Can anybody who has to think about the price of groceries still keep up with the sushi scene in New York? Just in the past year we’ve gotten at least five omakase-only sanctuaries — Sushi Noz, Sushi Amane, Noda, Shoji at 69 Leonard Street and Ichimura at Uchu — where the price of a meal, before drinks and tax, is somewhere between $250 and $300. If you were already inclined to think that the Japanese seafood game, like so many other things in Manhattan, is rigged in favor of the robber barons, these restaurants won’t change your mind.
But the next time you despair of ever tasting another slice of yellowtail, I’d suggest dropping into an izakaya called Wokuni for lunch or dinner. A short detour from Grand Central Terminal, it has been in business since October. So far it has not drawn much attention to itself.
Given the mixed messages it sends out, this is understandable. It has soaring ceilings, a backlit bar with shelves so high the topmost bottles can be reached only by a gymnast, an undulating wall of overlapping tiles that suggests Frank Gehry in his fish-scale period, and a constant dance beat in the background that won’t stop no matter how hard you cry. In other words, it looks like the Asian fusion restaurant in the lobby of a W hotel built around 1999.
The menu sings another tune, though. It is full of traditional izakaya dishes like tofu agedashi and chicken karaage, rounded out by sashimi and grilled skewers. There is one twist, though: Wokuni is much, much more interested in seafood than the average izakaya.
As a rule, the fish at Wokuni is exceptionally good and almost bizarrely fresh, shipped daily from the Tsukiji fish market in Tokyo or from a fish farm in Nagasaki owned by the restaurant’s parent company, Tokyo Ichiban Foods. (Its admirable motto: “We are changing the dietary culture in Japan with persistence.”) Raw or cooked, the seafood at Wokuni sets it apart from other izakayas in New York, best seen as embassies of Japanese drinking culture in which the food plays the role of the ambassador’s chauffeur.
Sushi is rare at standard izakayas, but it is made and sold at Wokuni, at very moderate prices. While many omakase chefs age their fish to make it supple and relaxed, the sushi at Wokuni is almost insolently fresh. And if you merely get a few $5 pieces of king yellowtail sushi, or $6 pieces of sea bream sushi, and maybe a slice or two of golden-eye snapper sushi at $9 each, you won’t regret it. The fish will be shiny. It will probably be chewy. The pinks and reds and ivories and whites in its flesh will be as distinct as if they’d been painted on with a nail-polish brush.
But sushi is not the highest use of Wokuni’s seafood. What the place lacks are the seasonal fish that can make a sushi excursion really memorable: gizzard shad, striped jack, firefly squid. When it comes to sashimi, though, this is not much of a liability, and the firmness of Wokuni’s fish becomes a point in its favor.

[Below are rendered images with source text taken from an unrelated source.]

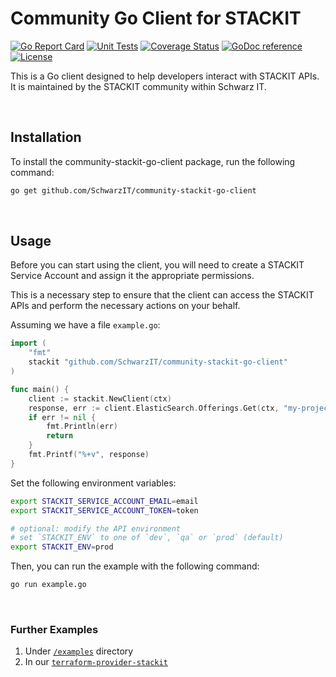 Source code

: # Community Go Client for STACKIT

[![Go Report Card](https://goreportcard.com/badge/github.com/SchwarzIT/community-stackit-go-client)](https://goreportcard.com/report/github.com/SchwarzIT/community-stackit-go-client) [![Unit Tests](https://github.com/SchwarzIT/community-stackit-go-client/actions/workflows/tests.yml/badge.svg)](https://github.com/SchwarzIT/community-stackit-go-client/actions/workflows/tests.yml) [![Coverage Status](https://coveralls.io/repos/github/SchwarzIT/community-stackit-go-client/badge.svg?branch=main)](https://coveralls.io/github/SchwarzIT/community-stackit-go-client?branch=main) [![GoDoc reference](https://img.shields.io/badge/godoc-reference-blue.svg)](https://pkg.go.dev/github.com/SchwarzIT/community-stackit-go-client) [![License](https://img.shields.io/badge/License-Apache_2.0-lightgray.svg)](https://opensource.org/licenses/Apache-2.0)

This is a Go client designed to help developers interact with STACKIT APIs. It is maintained by the STACKIT community within Schwarz IT.

&nbsp;

## Installation

To install the community-stackit-go-client package, run the following command:

```bash
go get github.com/SchwarzIT/community-stackit-go-client
```

&nbsp;

## Usage

Before you can start using the client, you will need to create a STACKIT Service Account and assign it the appropriate permissions.

This is a necessary step to ensure that the client can access the STACKIT APIs and perform the necessary actions on your behalf.

Assuming we have a file `example.go`:

```go
import (
    "fmt"
    stackit "github.com/SchwarzIT/community-stackit-go-client"
)

func main() {
    client := stackit.NewClient(ctx)
    response, err := client.ElasticSearch.Offerings.Get(ctx, "my-project-id")
    if err != nil {
        fmt.Println(err)
        return
    }
    fmt.Printf("%+v", response)
}
```

Set the following environment variables:

```bash
export STACKIT_SERVICE_ACCOUNT_EMAIL=email
export STACKIT_SERVICE_ACCOUNT_TOKEN=token

# optional: modify the API environment
# set `STACKIT_ENV` to one of `dev`, `qa` or `prod` (default)
export STACKIT_ENV=prod
```

Then, you can run the example with the following command:

```bash
go run example.go
```

&nbsp;

### Further Examples

1. Under [`/examples`](https://github.com/SchwarzIT/community-stackit-go-client/tree/main/examples) directory
2. In our [`terraform-provider-stackit`](https://github.com/SchwarzIT/terraform-provider-stackit)
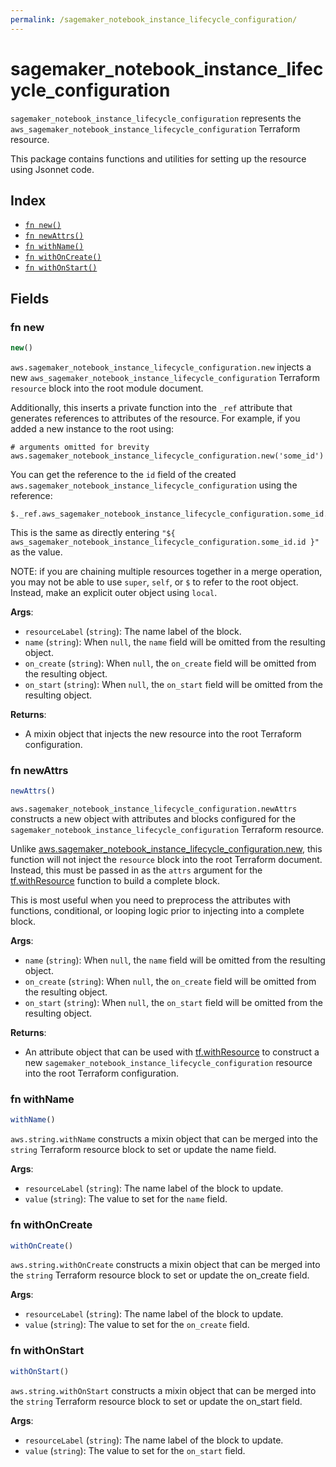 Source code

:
 ```yaml
---
permalink: /sagemaker_notebook_instance_lifecycle_configuration/
---
```


# sagemaker_notebook_instance_lifecycle_configuration

`sagemaker_notebook_instance_lifecycle_configuration` represents the `aws_sagemaker_notebook_instance_lifecycle_configuration` Terraform resource.



This package contains functions and utilities for setting up the resource using Jsonnet code.


## Index

* [`fn new()`](#fn-new)
* [`fn newAttrs()`](#fn-newattrs)
* [`fn withName()`](#fn-withname)
* [`fn withOnCreate()`](#fn-withoncreate)
* [`fn withOnStart()`](#fn-withonstart)

## Fields

### fn new

```ts
new()
```


`aws.sagemaker_notebook_instance_lifecycle_configuration.new` injects a new `aws_sagemaker_notebook_instance_lifecycle_configuration` Terraform `resource`
block into the root module document.

Additionally, this inserts a private function into the `_ref` attribute that generates references to attributes of the
resource. For example, if you added a new instance to the root using:

    # arguments omitted for brevity
    aws.sagemaker_notebook_instance_lifecycle_configuration.new('some_id')

You can get the reference to the `id` field of the created `aws.sagemaker_notebook_instance_lifecycle_configuration` using the reference:

    $._ref.aws_sagemaker_notebook_instance_lifecycle_configuration.some_id.get('id')

This is the same as directly entering `"${ aws_sagemaker_notebook_instance_lifecycle_configuration.some_id.id }"` as the value.

NOTE: if you are chaining multiple resources together in a merge operation, you may not be able to use `super`, `self`,
or `$` to refer to the root object. Instead, make an explicit outer object using `local`.

**Args**:
  - `resourceLabel` (`string`): The name label of the block.
  - `name` (`string`):  When `null`, the `name` field will be omitted from the resulting object.
  - `on_create` (`string`):  When `null`, the `on_create` field will be omitted from the resulting object.
  - `on_start` (`string`):  When `null`, the `on_start` field will be omitted from the resulting object.

**Returns**:
- A mixin object that injects the new resource into the root Terraform configuration.


### fn newAttrs

```ts
newAttrs()
```


`aws.sagemaker_notebook_instance_lifecycle_configuration.newAttrs` constructs a new object with attributes and blocks configured for the `sagemaker_notebook_instance_lifecycle_configuration`
Terraform resource.

Unlike [aws.sagemaker_notebook_instance_lifecycle_configuration.new](#fn-new), this function will not inject the `resource`
block into the root Terraform document. Instead, this must be passed in as the `attrs` argument for the
[tf.withResource](https://github.com/tf-libsonnet/core/tree/main/docs#fn-withresource) function to build a complete block.

This is most useful when you need to preprocess the attributes with functions, conditional, or looping logic prior to
injecting into a complete block.

**Args**:
  - `name` (`string`):  When `null`, the `name` field will be omitted from the resulting object.
  - `on_create` (`string`):  When `null`, the `on_create` field will be omitted from the resulting object.
  - `on_start` (`string`):  When `null`, the `on_start` field will be omitted from the resulting object.

**Returns**:
  - An attribute object that can be used with [tf.withResource](https://github.com/tf-libsonnet/core/tree/main/docs#fn-withresource) to construct a new `sagemaker_notebook_instance_lifecycle_configuration` resource into the root Terraform configuration.


### fn withName

```ts
withName()
```

`aws.string.withName` constructs a mixin object that can be merged into the `string`
Terraform resource block to set or update the name field.



**Args**:
  - `resourceLabel` (`string`): The name label of the block to update.
  - `value` (`string`): The value to set for the `name` field.


### fn withOnCreate

```ts
withOnCreate()
```

`aws.string.withOnCreate` constructs a mixin object that can be merged into the `string`
Terraform resource block to set or update the on_create field.



**Args**:
  - `resourceLabel` (`string`): The name label of the block to update.
  - `value` (`string`): The value to set for the `on_create` field.


### fn withOnStart

```ts
withOnStart()
```

`aws.string.withOnStart` constructs a mixin object that can be merged into the `string`
Terraform resource block to set or update the on_start field.



**Args**:
  - `resourceLabel` (`string`): The name label of the block to update.
  - `value` (`string`): The value to set for the `on_start` field.

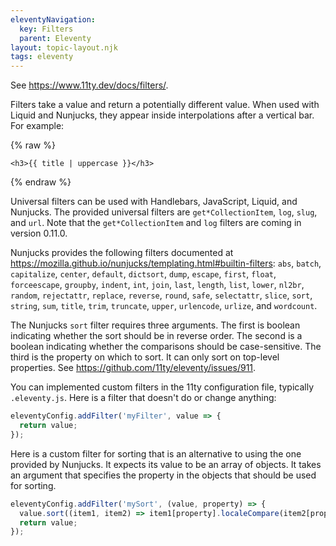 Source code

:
 ```yaml
---
eleventyNavigation:
  key: Filters
  parent: Eleventy
layout: topic-layout.njk
tags: eleventy
---
```


See <https://www.11ty.dev/docs/filters/>.

Filters take a value and return a potentially different value.
When used with Liquid and Nunjucks,
they appear inside interpolations after a vertical bar.
For example:

{% raw %}

```liquid
<h3>{{ title | uppercase }}</h3>
```

{% endraw %}

Universal filters can be used with
Handlebars, JavaScript, Liquid, and Nunjucks.
The provided universal filters are
`get*CollectionItem`, `log`, `slug`, and `url`.
Note that the `get*CollectionItem` and `log` filters
are coming in version 0.11.0.

Nunjucks provides the following filters documented at
<https://mozilla.github.io/nunjucks/templating.html#builtin-filters>:
`abs`, `batch`, `capitalize`, `center`, `default`, `dictsort`,
`dump`, `escape`, `first`, `float`, `forceescape`, `groupby`,
`indent`, `int`, `join`, `last`, `length`, `list`, `lower`,
`nl2br`, `random`, `rejectattr`, `replace`, `reverse`, `round`,
`safe`, `selectattr`, `slice`, `sort`, `string`, `sum`, `title`,
`trim`, `truncate`, `upper`, `urlencode`, `urlize`, and `wordcount`.

The Nunjucks `sort` filter requires three arguments.
The first is boolean indicating whether the sort should be in reverse order.
The second is a boolean indicating whether the comparisons should be case-sensitive.
The third is the property on which to sort.
It can only sort on top-level properties.
See <https://github.com/11ty/eleventy/issues/911>.

You can implemented custom filters in the 11ty configuration file,
typically `.eleventy.js`.
Here is a filter that doesn't do or change anything:

```js
eleventyConfig.addFilter('myFilter', value => {
  return value;
});
```

Here is a custom filter for sorting that is
an alternative to using the one provided by Nunjucks.
It expects its value to be an array of objects.
It takes an argument that specifies the property in the objects
that should be used for sorting.

```js
eleventyConfig.addFilter('mySort', (value, property) => {
  value.sort((item1, item2) => item1[property].localeCompare(item2[property]));
  return value;
});
```

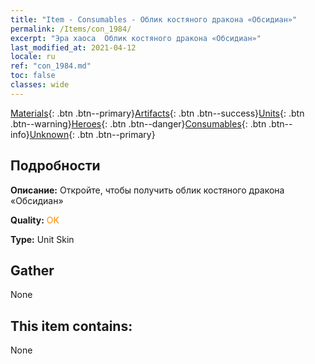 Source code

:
 ```yaml
---
title: "Item - Consumables - Облик костяного дракона «Обсидиан»"
permalink: /Items/con_1984/
excerpt: "Эра хаоса  Облик костяного дракона «Обсидиан»"
last_modified_at: 2021-04-12
locale: ru
ref: "con_1984.md"
toc: false
classes: wide
---
```

 [Materials](/ru/Items/){: .btn .btn--primary}[Artifacts](/ru/Items/Artifacts/){: .btn .btn--success}[Units](/ru/Items/Units/){: .btn .btn--warning}[Heroes](/ru/Items/Heroes/){: .btn .btn--danger}[Consumables](/ru/Items/Consumables/){: .btn .btn--info}[Unknown](/ru/Items/Unknown/){: .btn .btn--primary}

## Подробности
 **Описание:** Откройте, чтобы получить облик костяного дракона «Обсидиан»

 **Quality:** <span style="color: #FF8C00">OK</span>

 **Type:** Unit Skin

## Gather

  None

## This item contains:

  None

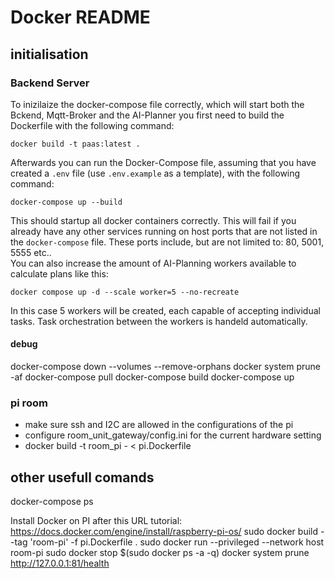 # Docker README

## initialisation
### Backend Server
To inizilaize the docker-compose file correctly, which will start both the Bckend, Mqtt-Broker and the AI-Planner you first need to build the Dockerfile with the following command:
```
docker build -t paas:latest .
``` 
Afterwards you can run the Docker-Compose file, assuming that you have created a `.env` file (use `.env.example` as a template), with the following command:
```
docker-compose up --build
``` 
This should startup all docker containers correctly.
This will fail if you already have any other services running on host ports that are not listed in the `docker-compose` file. These ports include, but are not limited to: 80, 5001, 5555 etc..
<br/>
You can also increase the amount of AI-Planning workers available to calculate plans like this:
```
docker compose up -d --scale worker=5 --no-recreate
```
In this case 5 workers will be created, each capable of accepting individual tasks. Task orchestration between the workers is handeld automatically.

#### debug
docker-compose down --volumes --remove-orphans
docker system prune -af
docker-compose pull
docker-compose build
docker-compose up


### pi room
- make sure ssh and I2C are allowed in the configurations of the pi
- configure room_unit_gateway/config.ini for the current hardware setting
- docker build -t room_pi - < pi.Dockerfile

## other usefull comands
docker-compose ps

Install Docker on PI after this URL tutorial:
https://docs.docker.com/engine/install/raspberry-pi-os/
sudo docker build --tag 'room-pi' -f pi.Dockerfile .
sudo docker run --privileged --network host room-pi
sudo docker stop $(sudo docker ps -a -q)
docker system prune
http://127.0.0.1:81/health
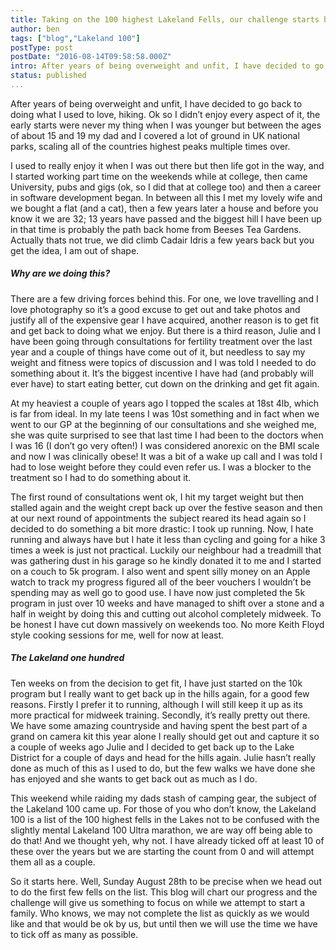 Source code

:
 ```yaml
---
title: Taking on the 100 highest Lakeland Fells, our challenge starts here
author: ben
tags: ["blog","Lakeland 100"]
postType: post
postDate: "2016-08-14T09:58:58.000Z"
intro: After years of being overweight and unfit, I have decided to go back to doing what I used to love, hiking. Ok so I didn’t enjoy every aspect of it, the early starts were never my thing when I was younger but between the ages of about 15 and...
status: published
... 
```


After years of being overweight and unfit, I have decided to go back to doing what I used to love, hiking. Ok so I didn’t enjoy every aspect of it, the early starts were never my thing when I was younger but between the ages of about 15 and 19 my dad and I covered a lot of ground in UK national parks, scaling all of the countries highest peaks multiple times over.

I used to really enjoy it when I was out there but then life got in the way, and I started working part time on the weekends while at college, then came University, pubs and gigs (ok, so I did that at college too) and then a career in software development began. In between all this I met my lovely wife and we bought a flat (and a cat), then a few years later a house and before you know it we are 32; 13 years have passed and the biggest hill I have been up in that time is probably the path back home from Beeses Tea Gardens. Actually thats not true, we did climb Cadair Idris a few years back but you get the idea, I am out of shape.

##### Why are we doing this?

There are a few driving forces behind this. For one, we love travelling and I love photography so it’s a good excuse to get out and take photos and justify all of the expensive gear I have acquired, another reason is to get fit and get back to doing what we enjoy. But there is a third reason, Julie and I have been going through consultations for fertility treatment over the last year and a couple of things have come out of it, but needless to say my weight and fitness were topics of discussion and I was told I needed to do something about it. It’s the biggest incentive I have had (and probably will ever have) to start eating better, cut down on the drinking and get fit again.

At my heaviest a couple of years ago I topped the scales at 18st 4lb, which is far from ideal. In my late teens I was 10st something and in fact when we went to our GP at the beginning of our consultations and she weighed me, she was quite surprised to see that last time I had been to the doctors when I was 16 (I don’t go very often!) I was considered anorexic on the BMI scale and now I was clinically obese! It was a bit of a wake up call and I was told I had to lose weight before they could even refer us. I was a blocker to the treatment so I had to do something about it.

The first round of consultations went ok, I hit my target weight but then stalled again and the weight crept back up over the festive season and then at our next round of appointments the subject reared its head again so I decided to do something a bit more drastic: I took up running. Now, I hate running and always have but I hate it less than cycling and going for a hike 3 times a week is just not practical. Luckily our neighbour had a treadmill that was gathering dust in his garage so he kindly donated it to me and I started on a couch to 5k program. I also went and spent silly money on an Apple watch to track my progress figured all of the beer vouchers I wouldn’t be spending may as well go to good use. I have now just completed the 5k program in just over 10 weeks and have managed to shift over a stone and a half in weight by doing this and cutting out alcohol completely midweek. To be honest I have cut down massively on weekends too. No more Keith Floyd style cooking sessions for me, well for now at least.

##### The Lakeland one hundred

Ten weeks on from the decision to get fit, I have just started on the 10k program but I really want to get back up in the hills again, for a good few reasons. Firstly I prefer it to running, although I will still keep it up as its more practical for midweek training. Secondly, it’s really pretty out there. We have some amazing countryside and having spent the best part of a grand on camera kit this year alone I really should get out and capture it so a couple of weeks ago Julie and I decided to get back up to the Lake District for a couple of days and head for the hills again. Julie hasn’t really done as much of this as I used to do, but the few walks we have done she has enjoyed and she wants to get back out as much as I do.

This weekend while raiding my dads stash of camping gear, the subject of the Lakeland 100 came up. For those of you who don’t know, the Lakeland 100 is a list of the 100 highest fells in the Lakes not to be confused with the slightly mental Lakeland 100 Ultra marathon, we are way off being able to do that! And we thought yeh, why not. I have already ticked off at least 10 of these over the years but we are starting the count from 0 and will attempt them all as a couple.

So it starts here. Well, Sunday August 28th to be precise when we head out to do the first few fells on the list. This blog will chart our progress and the challenge will give us something to focus on while we attempt to start a family. Who knows, we may not complete the list as quickly as we would like and that would be ok by us, but until then we will use the time we have to tick off as many as possible.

Before ordering sashimi — or, in fact, anything else — check the daily specials posted by the chef, Kuniaki Yoshizawa. They will almost always include several cuts of bluefin from farm-raised fish. If you come very early for lunch and manage to get the Wokuni don, a special that centers on a sashimi rice bowl and shrimp tempura, it will strike you as an incredible bargain at $24. The kitchen makes only five Wokuni-dons a day, though, so chances are you will have to content yourself with the kaisen-don, and chances are that even though it doesn’t include tempura, the $18 you pay will still seem like one of the best raw-fish deals in town.